Problem requirements: Restate the lines word for word, from the one containing "over all five" through the last line of the entries below, without any other lines.

Input data:
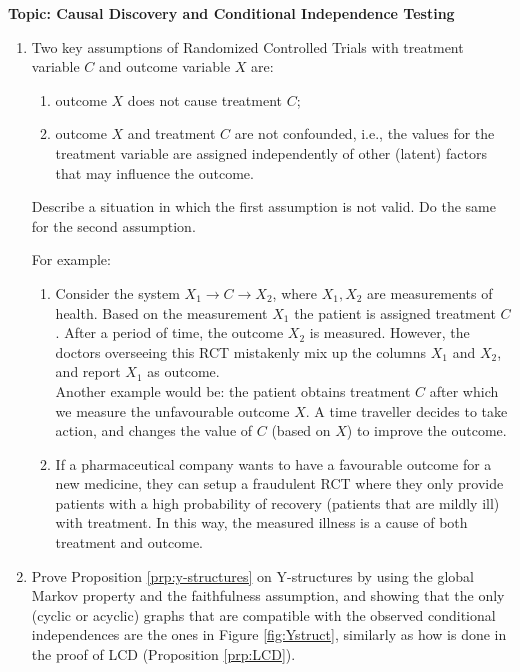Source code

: 
\flushleft\textbf{Topic: Causal Discovery and Conditional Independence Testing}

\begin{enumerate}[label=15.\arabic*]
	\item %
	Two key assumptions of Randomized Controlled Trials with treatment variable $C$ and outcome variable $X$ are:
	\begin{enumerate}
		\item outcome $X$ does not cause treatment $C$;
		\item outcome $X$ and treatment $C$ are not confounded, i.e., the values for
		the treatment variable are assigned independently of other (latent) factors that may influence
		the outcome.
	\end{enumerate}

	Describe a situation in which the first assumption is not valid. Do the same for the second assumption.

	\begin{ungradedsolution}
		For example:
		\begin{enumerate}
			\item Consider the system $X_1 \to C \to X_2$, where $X_1, X_2$ are measurements of health. Based on the measurement $X_1$ the patient is assigned treatment $C$. After a period of time, the outcome $X_2$ is measured. However, the doctors overseeing this RCT mistakenly mix up the columns $X_1$ and $X_2$, and report $X_1$ as outcome.\\
			Another example would be: the patient obtains treatment $C$ after which we measure the unfavourable outcome $X$. A time traveller decides to take action, and changes the value of $C$ (based on $X$) to improve the outcome.
			\item If a pharmaceutical company wants to have a favourable outcome for a new medicine, they can setup a fraudulent RCT where they only provide patients with a high probability of recovery (patients that are mildly ill) with treatment. In this way, the measured illness is a cause of both treatment and outcome.
		\end{enumerate}
	\end{ungradedsolution}

	\item %
	Prove Proposition \ref*{prp:y-structures} on Y-structures by using the global Markov property and the faithfulness assumption, and showing that the only (cyclic or acyclic) graphs that are compatible with the observed
	conditional independences are the ones in Figure \ref*{fig:Ystruct}, similarly as how is done in the proof of LCD (Proposition \ref*{prp:LCD}).


\end{enumerate}
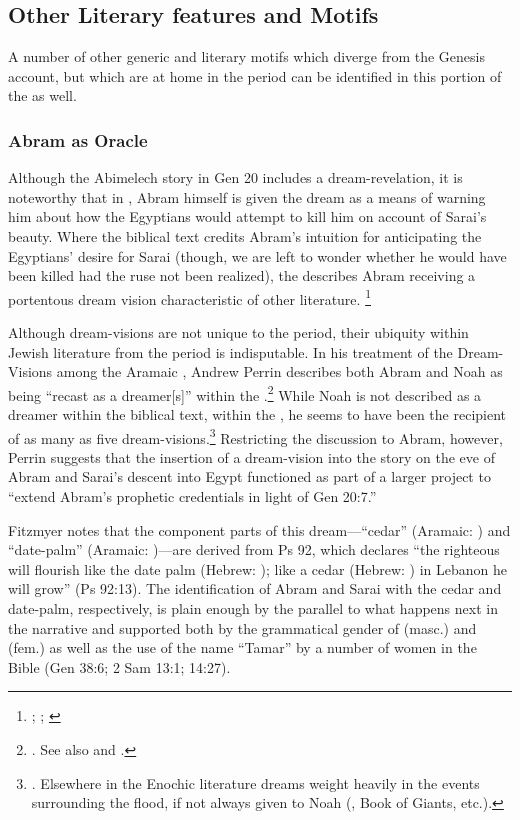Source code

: \subsection{Other Literary features and Motifs}
A number of other generic and literary motifs which diverge from the Genesis account, but which are at home in the \secondtemple period can be identified in this portion of the \ga as well.

\subsubsection{Abram as Oracle}
Although the Abimelech story in Gen 20 includes a dream-revelation, it is noteworthy that in \ga, Abram himself is given the dream as a means of warning him about how the Egyptians would attempt to kill him on account of Sarai's beauty. Where the biblical text credits Abram's intuition for anticipating the Egyptians' desire for Sarai (though, we are left to wonder whether he would have been killed had the ruse not been realized), the \ga describes Abram receiving a portentous dream vision characteristic of other \secondtemple literature.%
%
\footnote{\cite{gevirtz_maarav1992}; \cite[184]{fitzmyer2004}; \cite{dacy_tzoref2013}}
%

Although dream-visions are not unique to the \secondtemple period, their ubiquity within Jewish literature from the \secondtemple period is indisputable. In his treatment of the Dream-Visions among the Aramaic \dss, Andrew Perrin describes both Abram and Noah as being ``recast as a dreamer[s]'' within the \ga.\footnote{\cite[52--57]{perrin2015}. See also \cite{eshel_klostergaard-etal2009} and \cite{machiela_falk-etal2010}.} While Noah is not described as a dreamer within the biblical text, within the \ga, he seems to have been the recipient of as many as five dream-visions.\footnote{\cite[53]{perrin2015}. Elsewhere in the Enochic literature dreams weight heavily in the events surrounding the flood, if not always given to Noah (\firstenoch, Book of Giants, etc.).} Restricting the discussion to Abram, however, Perrin suggests that the insertion of a dream-vision into the story on the eve of Abram and Sarai's descent into Egypt functioned as part of a larger project to ``extend Abram's prophetic credentials in light of Gen 20:7.''\autocite[55]{perrin2015} 

Fitzmyer notes that the component parts of this dream---``cedar'' (Aramaic: ) and ``date-palm'' (Aramaic: )---are derived from Ps 92, which declares ``the righteous will flourish like the date palm (Hebrew: ); like a cedar (Hebrew: ) in Lebanon he will grow'' (Ps 92:13). The identification of Abram and Sarai with the cedar and date-palm, respectively, is plain enough by the parallel to what happens next in the narrative and supported both by the grammatical gender of  (masc.) and  (fem.) as well as the use of the name ``Tamar'' by a number of women in the Bible (Gen 38:6; 2 Sam 13:1; 14:27). %

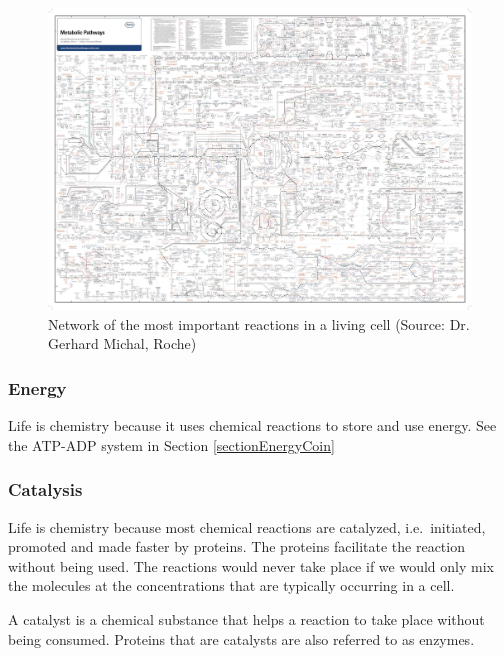 \documentclass[
  11pt,
]{book}
\begin{document}
\begin{figure}

{\centering \includegraphics[width=1\linewidth]{./figs/roche_pathways} 

}

\caption{Network of the most important reactions in a living cell (Source: Dr. Gerhard Michal, Roche)}\label{fig:chemicalReactionsCell}
\end{figure}

\hypertarget{energy}{%
\subsubsection{Energy}\label{energy}}

Life is chemistry because it uses chemical reactions to store and use energy. See the ATP-ADP system in Section \ref{sectionEnergyCoin}

\hypertarget{catalysis}{%
\subsubsection{Catalysis}\label{catalysis}}

Life is chemistry because most chemical reactions are catalyzed, i.e.~initiated, promoted and made faster by proteins. The proteins facilitate the reaction without being used. The reactions would never take place if we would only mix the molecules at the concentrations that are typically occurring in a cell.

A catalyst is a chemical substance that helps a reaction to take place without being consumed. Proteins that are catalysts are also referred to as enzymes.
\end{document}
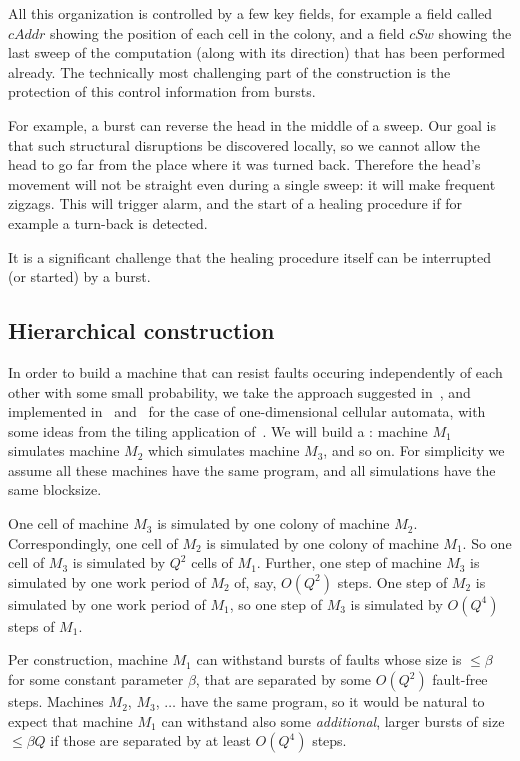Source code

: \documentclass[12pt]{memoir}
\newcommand{\fld}[1]{\ensuremath{\textit{#1}}}
\newcommand{\cAddr}{\fld{cAddr}}
\newcommand{\cSweep}{\fld{cSw}}
\begin{document}
All this organization is controlled by a few key fields, for example a field
called \( \cAddr \) showing the position of each cell in the colony, and a field
\( \cSweep \) showing the last sweep of the computation (along with its direction)
that has been performed already.
The technically most challenging part of the construction is the protection of this
control information from bursts.

For example, a burst can reverse the head in the middle of a sweep.
Our goal is that such structural disruptions be discovered locally, so
we cannot allow the head to go far from the place where it was turned back.
Therefore the head's movement will not be straight even during a single
sweep: it will make frequent zigzags.
This will trigger alarm, and the start of a healing procedure if for example
a turn-back is detected.

It is a significant challenge that the healing procedure
itself can be interrupted (or started) by a burst.


\subsection{Hierarchical construction}

In order to build a machine that can resist faults 
occuring independently of each other with some small probability,
we take the approach suggested in~\cite{Kurd78},
and implemented in~\cite{Gacs1dim86} and~\cite{GacsSorg01}
for the case of one-dimensional cellular automata, with some ideas
from the tiling application of~\cite{DurandRomashShenTiling12}.
We will build a :
machine \( M_1 \) simulates machine \( M_2 \) which 
simulates machine \( M_3 \), and so on.
For simplicity we assume all these machines have the same program,
and all simulations have the same blocksize.

One cell of machine \( M_3 \) is simulated by one colony of machine \( M_2 \).
Correspondingly, one cell of \( M_2 \) is simulated by
one colony of machine \( M_1 \).
So one cell of \( M_3 \) is simulated by \( Q^2 \) cells of \( M_1 \).
Further, one step of machine \( M_3 \) is simulated by one
work period of \( M_2 \) of, say, \( O(Q^{2}) \) steps.
One step of \( M_2 \) is simulated by one work period of \( M_1 \),
so one step of \( M_3 \) is simulated by \( O(Q^{4}) \) steps of \( M_1 \).

Per construction, machine \( M_{1} \) can withstand
bursts of faults whose size is \( \le \beta \) for some constant parameter \( \beta \), that
are separated by some \( O(Q^{2}) \) fault-free steps.
Machines \( M_2 \), \( M_3 \), \( \dots \) have the same program, so it
would be natural to expect that machine
\( M_1 \) can withstand also some \emph{additional}, larger bursts
of size \( \le \beta Q \) if those are separated by at least \( O(Q^{4}) \) steps.
\end{document}
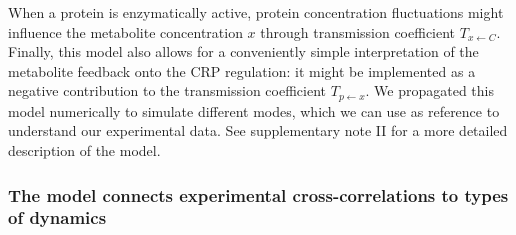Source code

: When a protein is enzymatically active, protein concentration fluctuations might influence the metabolite concentration $x$ through transmission coefficient $T_{{x}\leftarrow{C}}$.
%
Finally, this model also allows for a conveniently simple interpretation of the metabolite feedback onto the CRP regulation:
it might be implemented as a negative contribution to the transmission coefficient $T_{{p}\leftarrow{x}}$.
%
We propagated this model numerically to simulate different modes, which we can use as reference to understand our experimental data.
%
See supplementary note II for a more detailed description of the model.

\subsubsection{The model connects experimental cross-correlations to types of dynamics}

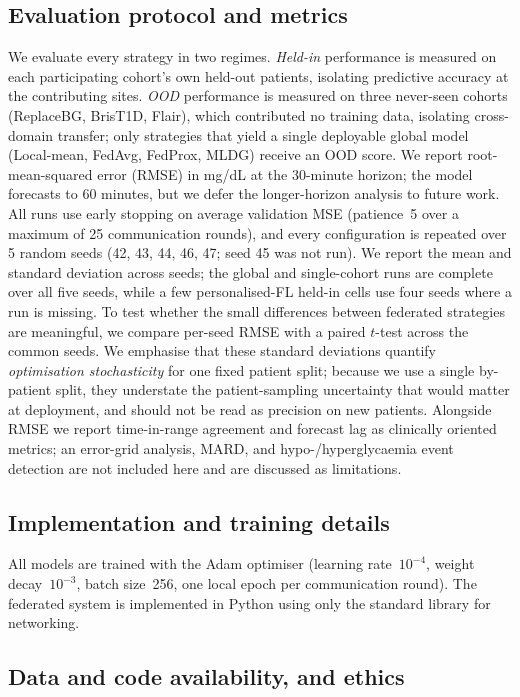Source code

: \documentclass[10pt,letterpaper]{article}
\begin{document}
\subsection*{Evaluation protocol and metrics}

We evaluate every strategy in two regimes. \emph{Held-in} performance is measured
on each participating cohort's own held-out patients, isolating predictive
accuracy at the contributing sites. \emph{OOD} performance is measured on three
never-seen cohorts (ReplaceBG, BrisT1D, Flair), which contributed no training
data, isolating cross-domain transfer; only strategies that yield a single
deployable global model (Local-mean, FedAvg, FedProx, MLDG) receive an OOD score.
We report root-mean-squared error (RMSE) in mg/dL at the 30-minute horizon; the
model forecasts to 60 minutes, but we defer the longer-horizon analysis to future
work. All runs use early stopping on average validation MSE (patience~5 over a
maximum of 25 communication rounds), and every configuration is repeated over 5
random seeds (42, 43, 44, 46, 47; seed 45 was not run). We report the mean and
standard deviation across seeds; the global and single-cohort runs are complete
over all five seeds, while a few personalised-FL held-in cells use four seeds
where a run is missing. To test whether the small differences between federated
strategies are meaningful, we compare per-seed RMSE with a paired $t$-test across
the common seeds. We emphasise that these standard deviations quantify
\emph{optimisation stochasticity} for one fixed patient split; because we use a
single by-patient split, they understate the patient-sampling uncertainty that
would matter at deployment, and should not be read as precision on new patients.
Alongside RMSE we report time-in-range agreement and forecast lag as
clinically oriented metrics; an error-grid analysis, MARD, and
hypo-/hyperglycaemia event detection are not included here and are discussed as
limitations.

\subsection*{Implementation and training details}

All models are trained with the Adam optimiser (learning rate~$10^{-4}$, weight
decay~$10^{-3}$, batch size~256, one local epoch per communication round). The
federated system is implemented in Python using only the standard library for
networking.

\subsection*{Data and code availability, and ethics}
\end{document}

Response to this exercise:
over all five seeds, while a few personalised-FL held-in cells use four seeds
where a run is missing. To test whether the small differences between federated
strategies are meaningful, we compare per-seed RMSE with a paired $t$-test across
the common seeds. We emphasise that these standard deviations quantify
\emph{optimisation stochasticity} for one fixed patient split; because we use a
single by-patient split, they understate the patient-sampling uncertainty that
would matter at deployment, and should not be read as precision on new patients.
Alongside RMSE we report time-in-range agreement and forecast lag as
clinically oriented metrics; an error-grid analysis, MARD, and
hypo-/hyperglycaemia event detection are not included here and are discussed as
limitations.

\subsection*{Implementation and training details}

All models are trained with the Adam optimiser (learning rate~$10^{-4}$, weight
decay~$10^{-3}$, batch size~256, one local epoch per communication round). The
federated system is implemented in Python using only the standard library for
networking.

\subsection*{Data and code availability, and ethics}
\end{document}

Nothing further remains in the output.